The August 1914 opening of the Panama Canal briefly changed the strategic perception of Sāmoa.
The canal, it was thought, would move shipping lanes, and places like Sāmoa would become transit ports and coaling stations. That quickly proved wrong; the outbreak of war and the switch to oil in ships ensured that Sāmoa would again become a little visited outpost. Before that happened, another technology decisively defined Sāmoa. In 1914 the German company Telefunken erected a radio mast in the hills above Āpia. Until the radio station, Sāmoa’s closest point with a telegraphic connection was Auckland, 2800 kilometres to the south, a week or more sailing. Getting a message from Āpia to Germany took, at best, seven to 13 days and up to 33 days if things went badly. One time Sāmoa chief justice Henry Ide reckoned that the issues of the 1890-1899 era had been because of the lack of telegraphic communication, leading to ‘great mischief in unauthorised acts: ‘extreme action on the part of officials located there, remote from controlling authority, magnifying their own positions and powers, and inclined to take extraordinary action under the impulse of sudden and insular excitement.’ Author Stevenson had picked up on it, writing of events in August 1887 when German gunboats sat in the harbour: ‘They waited inactive, as a burglar waits till the patrol goes by.
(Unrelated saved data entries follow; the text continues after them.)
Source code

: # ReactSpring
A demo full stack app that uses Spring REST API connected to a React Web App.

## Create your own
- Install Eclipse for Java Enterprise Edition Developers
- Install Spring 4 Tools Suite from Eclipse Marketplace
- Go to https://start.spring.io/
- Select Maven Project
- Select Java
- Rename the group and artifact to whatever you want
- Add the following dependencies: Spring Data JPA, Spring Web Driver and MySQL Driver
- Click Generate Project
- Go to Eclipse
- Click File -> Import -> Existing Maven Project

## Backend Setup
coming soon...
And on the 23rd, when the mail had left for Sydney, when the eyes of the world were withdrawn, and Samoa plunged again for a period of weeks into her original island-obscurity, Becker opened his guns.’
Germany’s radio network was more than just speed. Its marine cables were vulnerable, and colonies and potential allies could be cut off from Germany. Telefunken would prevent that. Āpia’s new radio would not directly hear or send to Berlin. It was connected through other German territories in Nauru, New Guinea, Yap in Micronesia and China. Radio gave Sāmoa strategic significance to London, preparing for war. Germany’s Ostasiengeschwader offered little threat to Royal Navy supremacy. It could, if directed by radio, interfere with commerce and the shipment of soldiers from Australia and New Zealand. Sāmoa radio became operational in July 1914, coincidentally at a critical juncture of world history.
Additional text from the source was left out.